On February 9, Congress passed, and the President signed into law, H.R. 1892, the “Bipartisan Budget Act of 2018” (the Budget Act, P.L. 115-123). In addition to providing a continuing resolution to fund the federal government through March 23, this 2-year budget contains a host of tax law changes. The Act retroactively extends through 2017 over 30 so-called “extender” provisions, provides a number of miscellaneous tax-related provisions, and includes tax relief to victims of the California wildfires and Hurricanes Harvey, Irma, and Maria.

For extender provisions included in the “Bipartisan Budget Act of 2018,” see ¶ 24.

For other non-extender tax-related provisions included in the “Bipartisan Budget Act of 2018,” see ¶ 9.

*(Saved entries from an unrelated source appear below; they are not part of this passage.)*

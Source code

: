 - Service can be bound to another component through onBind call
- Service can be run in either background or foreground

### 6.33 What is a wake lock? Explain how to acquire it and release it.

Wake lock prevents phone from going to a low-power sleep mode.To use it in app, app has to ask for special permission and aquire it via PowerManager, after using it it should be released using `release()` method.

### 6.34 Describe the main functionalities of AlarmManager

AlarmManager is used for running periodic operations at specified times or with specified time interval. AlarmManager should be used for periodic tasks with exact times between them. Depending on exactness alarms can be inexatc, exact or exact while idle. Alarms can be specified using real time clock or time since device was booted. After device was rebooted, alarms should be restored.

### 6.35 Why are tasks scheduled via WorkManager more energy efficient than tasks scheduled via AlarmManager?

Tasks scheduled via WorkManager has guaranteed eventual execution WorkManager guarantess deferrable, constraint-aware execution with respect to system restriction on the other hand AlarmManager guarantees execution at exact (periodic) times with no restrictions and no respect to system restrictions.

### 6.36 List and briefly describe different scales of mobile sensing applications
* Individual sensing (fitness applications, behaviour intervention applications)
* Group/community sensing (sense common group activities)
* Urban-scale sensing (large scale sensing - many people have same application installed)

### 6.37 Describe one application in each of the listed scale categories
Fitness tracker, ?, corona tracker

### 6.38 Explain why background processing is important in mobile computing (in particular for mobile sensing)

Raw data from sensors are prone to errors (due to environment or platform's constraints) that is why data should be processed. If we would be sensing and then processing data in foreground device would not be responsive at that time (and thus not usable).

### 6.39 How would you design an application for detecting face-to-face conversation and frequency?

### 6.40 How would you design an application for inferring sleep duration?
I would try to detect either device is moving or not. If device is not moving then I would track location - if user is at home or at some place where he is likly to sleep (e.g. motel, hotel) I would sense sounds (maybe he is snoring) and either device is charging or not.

Relief from early withdrawal tax for California wildfire distribution. A distribution from a qualified retirement plan, a tax-sheltered annuity plan, an eligible deferred compensation plan of a State or local government employer, or an individual retirement arrangement (IRA) generally is included in income for the year distributed. In addition, unless an exception applies, a distribution received before age 59½ is subject to a 10% additional tax under Code Sec. 72(t) (the “early withdrawal tax”) on the amount includible in income. In general, a distribution from an eligible retirement plan may be rolled over to another eligible retirement plan within 60 days, in which case the amount rolled over generally is not includible in income. The 60-day requirement can be waived by IRS in certain situations.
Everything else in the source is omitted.